UNKNOWN findings and integration health
UNKNOWN indicates missing data, not missing risk. Every UNKNOWN control ships a generic severity rationale and remediation:
“This control could not be evaluated because the required configuration data was not available from the provider API. The actual risk is indeterminate until the data becomes accessible.”
“Verify that the integration has the required API permissions to retrieve the configuration data this control needs. Re-sync the resource after fixing permissions — the control will be re-evaluated automatically.”

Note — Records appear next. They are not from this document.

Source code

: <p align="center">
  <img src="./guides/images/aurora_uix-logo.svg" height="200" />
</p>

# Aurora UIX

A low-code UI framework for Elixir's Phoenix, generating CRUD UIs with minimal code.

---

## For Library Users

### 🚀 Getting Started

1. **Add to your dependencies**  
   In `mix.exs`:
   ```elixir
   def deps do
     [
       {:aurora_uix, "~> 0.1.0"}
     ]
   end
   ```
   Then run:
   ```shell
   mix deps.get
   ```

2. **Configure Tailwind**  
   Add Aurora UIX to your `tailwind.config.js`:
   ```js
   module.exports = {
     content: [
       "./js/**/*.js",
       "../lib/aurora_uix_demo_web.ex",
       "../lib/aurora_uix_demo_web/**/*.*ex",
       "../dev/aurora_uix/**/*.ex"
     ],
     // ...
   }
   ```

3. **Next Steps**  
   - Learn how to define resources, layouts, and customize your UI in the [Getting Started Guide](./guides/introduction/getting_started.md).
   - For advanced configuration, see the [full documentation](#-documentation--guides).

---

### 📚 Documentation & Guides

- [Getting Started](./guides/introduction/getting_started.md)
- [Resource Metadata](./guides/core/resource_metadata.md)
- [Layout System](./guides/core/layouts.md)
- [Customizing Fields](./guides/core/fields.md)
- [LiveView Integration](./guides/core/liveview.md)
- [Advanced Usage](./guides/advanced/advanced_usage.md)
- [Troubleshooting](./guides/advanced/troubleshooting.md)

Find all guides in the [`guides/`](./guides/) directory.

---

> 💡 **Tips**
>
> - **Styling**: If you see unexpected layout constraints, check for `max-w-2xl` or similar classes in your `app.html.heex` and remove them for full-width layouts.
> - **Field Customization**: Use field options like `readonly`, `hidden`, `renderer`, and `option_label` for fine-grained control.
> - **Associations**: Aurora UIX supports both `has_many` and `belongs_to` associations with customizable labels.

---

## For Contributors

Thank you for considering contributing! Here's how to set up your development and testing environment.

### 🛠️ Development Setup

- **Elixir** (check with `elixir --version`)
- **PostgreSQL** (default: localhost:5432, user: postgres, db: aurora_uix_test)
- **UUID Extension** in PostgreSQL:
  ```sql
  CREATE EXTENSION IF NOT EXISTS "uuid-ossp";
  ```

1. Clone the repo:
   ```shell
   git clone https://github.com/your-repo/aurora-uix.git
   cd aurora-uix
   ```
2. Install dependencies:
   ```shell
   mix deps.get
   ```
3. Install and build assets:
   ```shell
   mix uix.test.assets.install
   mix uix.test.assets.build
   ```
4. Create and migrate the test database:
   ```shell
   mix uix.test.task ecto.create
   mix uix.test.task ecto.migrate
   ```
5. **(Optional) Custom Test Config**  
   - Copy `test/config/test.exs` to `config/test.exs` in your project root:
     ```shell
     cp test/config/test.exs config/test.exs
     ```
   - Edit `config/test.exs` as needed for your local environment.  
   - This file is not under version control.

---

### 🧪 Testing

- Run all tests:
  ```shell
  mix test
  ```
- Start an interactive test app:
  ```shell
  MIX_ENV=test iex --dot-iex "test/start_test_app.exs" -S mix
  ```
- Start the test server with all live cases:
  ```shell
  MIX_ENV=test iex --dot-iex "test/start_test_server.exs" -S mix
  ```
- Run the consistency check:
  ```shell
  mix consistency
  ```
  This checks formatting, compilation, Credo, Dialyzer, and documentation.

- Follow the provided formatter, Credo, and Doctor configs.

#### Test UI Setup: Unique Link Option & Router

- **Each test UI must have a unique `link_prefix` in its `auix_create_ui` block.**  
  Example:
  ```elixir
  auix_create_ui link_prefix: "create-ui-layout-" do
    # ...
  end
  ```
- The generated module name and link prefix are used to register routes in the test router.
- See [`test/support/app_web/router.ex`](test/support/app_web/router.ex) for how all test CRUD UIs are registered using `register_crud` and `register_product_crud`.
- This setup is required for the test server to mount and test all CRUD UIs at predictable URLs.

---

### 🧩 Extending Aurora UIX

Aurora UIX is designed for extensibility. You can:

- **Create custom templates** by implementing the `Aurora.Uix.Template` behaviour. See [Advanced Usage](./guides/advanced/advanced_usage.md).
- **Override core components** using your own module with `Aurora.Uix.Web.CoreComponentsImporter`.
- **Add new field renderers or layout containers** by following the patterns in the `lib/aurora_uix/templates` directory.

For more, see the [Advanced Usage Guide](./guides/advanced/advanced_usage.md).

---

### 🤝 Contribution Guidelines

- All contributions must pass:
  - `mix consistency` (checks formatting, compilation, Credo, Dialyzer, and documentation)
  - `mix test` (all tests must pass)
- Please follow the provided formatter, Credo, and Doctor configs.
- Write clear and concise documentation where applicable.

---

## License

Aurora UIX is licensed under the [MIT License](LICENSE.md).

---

Controls may override this with a provider-specific message (for example, the Mistral version_history_stability control points users at the specific API endpoint and permissions that would unblock evaluation).
Pair with Runtime
Agent-SPM by TrustLens identifies what needs protection. Agent Runtime by TrustGate enforces how it is protected at runtime.
A common pattern: a TrustLens FAIL on guardrails_configured becomes the trigger to put that agent behind a Gateway with a prompt-security policy attached. Once the Gateway is in front, the control will pass on the next sync with a reference back to the runtime policy.